• _What is required_
Give again, word for word, every line in the entries below from the line with "##### mkyong" up to and including the line with "love Java and", and no other line.

• _Task material_
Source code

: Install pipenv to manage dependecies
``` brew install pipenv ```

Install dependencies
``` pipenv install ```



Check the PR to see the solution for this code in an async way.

--

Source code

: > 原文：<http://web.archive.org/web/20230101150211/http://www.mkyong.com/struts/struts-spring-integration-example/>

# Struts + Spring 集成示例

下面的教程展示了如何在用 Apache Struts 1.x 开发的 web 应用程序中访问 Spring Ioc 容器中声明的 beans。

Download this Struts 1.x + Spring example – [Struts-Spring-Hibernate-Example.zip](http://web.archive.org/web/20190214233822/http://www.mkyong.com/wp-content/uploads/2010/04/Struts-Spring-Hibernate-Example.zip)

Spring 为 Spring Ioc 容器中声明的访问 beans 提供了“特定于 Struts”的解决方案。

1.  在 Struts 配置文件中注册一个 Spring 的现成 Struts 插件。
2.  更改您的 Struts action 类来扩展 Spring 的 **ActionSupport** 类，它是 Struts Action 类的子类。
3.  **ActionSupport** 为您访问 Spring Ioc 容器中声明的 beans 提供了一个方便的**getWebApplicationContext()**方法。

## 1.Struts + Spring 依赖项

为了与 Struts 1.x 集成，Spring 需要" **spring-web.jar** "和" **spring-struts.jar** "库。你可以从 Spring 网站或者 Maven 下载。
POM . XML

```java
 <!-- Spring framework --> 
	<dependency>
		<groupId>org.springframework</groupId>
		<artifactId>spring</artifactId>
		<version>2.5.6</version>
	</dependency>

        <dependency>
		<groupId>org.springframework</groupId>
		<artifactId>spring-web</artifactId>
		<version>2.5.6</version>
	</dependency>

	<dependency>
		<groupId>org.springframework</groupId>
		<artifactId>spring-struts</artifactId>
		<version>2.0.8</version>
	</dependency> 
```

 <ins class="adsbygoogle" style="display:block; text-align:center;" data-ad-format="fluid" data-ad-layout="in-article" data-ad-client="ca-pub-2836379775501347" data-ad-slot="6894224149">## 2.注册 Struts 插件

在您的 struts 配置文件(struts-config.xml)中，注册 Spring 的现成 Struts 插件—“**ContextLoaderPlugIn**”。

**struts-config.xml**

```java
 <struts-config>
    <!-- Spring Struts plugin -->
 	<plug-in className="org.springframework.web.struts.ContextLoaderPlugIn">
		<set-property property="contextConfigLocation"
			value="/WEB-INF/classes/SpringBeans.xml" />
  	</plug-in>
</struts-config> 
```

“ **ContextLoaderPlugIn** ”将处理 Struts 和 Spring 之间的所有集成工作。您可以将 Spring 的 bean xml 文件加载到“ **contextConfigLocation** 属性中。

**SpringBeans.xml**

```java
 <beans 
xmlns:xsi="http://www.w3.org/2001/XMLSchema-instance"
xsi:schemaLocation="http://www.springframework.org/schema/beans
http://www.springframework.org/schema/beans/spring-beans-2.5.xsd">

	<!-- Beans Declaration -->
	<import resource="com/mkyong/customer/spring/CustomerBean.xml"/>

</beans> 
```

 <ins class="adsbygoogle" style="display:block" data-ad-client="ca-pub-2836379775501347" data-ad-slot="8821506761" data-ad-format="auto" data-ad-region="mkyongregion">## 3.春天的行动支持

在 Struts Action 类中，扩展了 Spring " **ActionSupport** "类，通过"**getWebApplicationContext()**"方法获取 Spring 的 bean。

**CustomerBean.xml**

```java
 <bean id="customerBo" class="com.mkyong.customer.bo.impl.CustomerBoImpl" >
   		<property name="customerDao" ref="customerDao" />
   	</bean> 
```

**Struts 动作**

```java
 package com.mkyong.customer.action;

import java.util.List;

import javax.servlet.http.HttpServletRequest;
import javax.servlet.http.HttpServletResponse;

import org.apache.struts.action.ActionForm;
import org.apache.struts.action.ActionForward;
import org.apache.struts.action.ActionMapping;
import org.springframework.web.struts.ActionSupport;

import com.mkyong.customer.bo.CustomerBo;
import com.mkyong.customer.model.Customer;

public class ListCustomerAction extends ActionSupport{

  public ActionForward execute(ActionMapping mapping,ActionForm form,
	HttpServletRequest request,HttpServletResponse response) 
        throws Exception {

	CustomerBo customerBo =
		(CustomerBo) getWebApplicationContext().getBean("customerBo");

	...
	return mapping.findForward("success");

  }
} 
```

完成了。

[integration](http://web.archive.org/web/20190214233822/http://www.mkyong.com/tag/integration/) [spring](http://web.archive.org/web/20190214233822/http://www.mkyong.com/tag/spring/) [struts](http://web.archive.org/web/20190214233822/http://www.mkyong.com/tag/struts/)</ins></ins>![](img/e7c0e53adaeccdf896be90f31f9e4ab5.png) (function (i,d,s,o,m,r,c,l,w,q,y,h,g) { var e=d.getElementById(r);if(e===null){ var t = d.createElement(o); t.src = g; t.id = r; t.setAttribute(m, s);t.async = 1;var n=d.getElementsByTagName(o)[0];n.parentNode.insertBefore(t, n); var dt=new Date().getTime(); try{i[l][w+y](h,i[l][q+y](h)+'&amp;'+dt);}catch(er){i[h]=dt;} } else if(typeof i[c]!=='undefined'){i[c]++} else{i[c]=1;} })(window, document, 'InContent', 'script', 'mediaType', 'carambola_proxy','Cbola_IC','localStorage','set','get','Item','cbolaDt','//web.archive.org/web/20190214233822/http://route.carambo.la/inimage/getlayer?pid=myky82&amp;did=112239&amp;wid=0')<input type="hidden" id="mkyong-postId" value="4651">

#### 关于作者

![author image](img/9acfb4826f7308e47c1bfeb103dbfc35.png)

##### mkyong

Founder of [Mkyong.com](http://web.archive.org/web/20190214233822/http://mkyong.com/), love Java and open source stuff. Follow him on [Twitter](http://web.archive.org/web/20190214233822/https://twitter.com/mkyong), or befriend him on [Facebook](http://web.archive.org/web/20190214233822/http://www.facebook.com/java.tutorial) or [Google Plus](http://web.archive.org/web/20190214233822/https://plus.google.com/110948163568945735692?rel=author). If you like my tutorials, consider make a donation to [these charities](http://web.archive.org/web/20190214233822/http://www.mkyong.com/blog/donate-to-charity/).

• _Written reply_
##### mkyong

Founder of [Mkyong.com](http://web.archive.org/web/20190214233822/http://mkyong.com/), love Java and open source stuff. Follow him on [Twitter](http://web.archive.org/web/20190214233822/https://twitter.com/mkyong), or befriend him on [Facebook](http://web.archive.org/web/20190214233822/http://www.facebook.com/java.tutorial) or [Google Plus](http://web.archive.org/web/20190214233822/https://plus.google.com/110948163568945735692?rel=author). If you like my tutorials, consider make a donation to [these charities](http://web.archive.org/web/20190214233822/http://www.mkyong.com/blog/donate-to-charity/).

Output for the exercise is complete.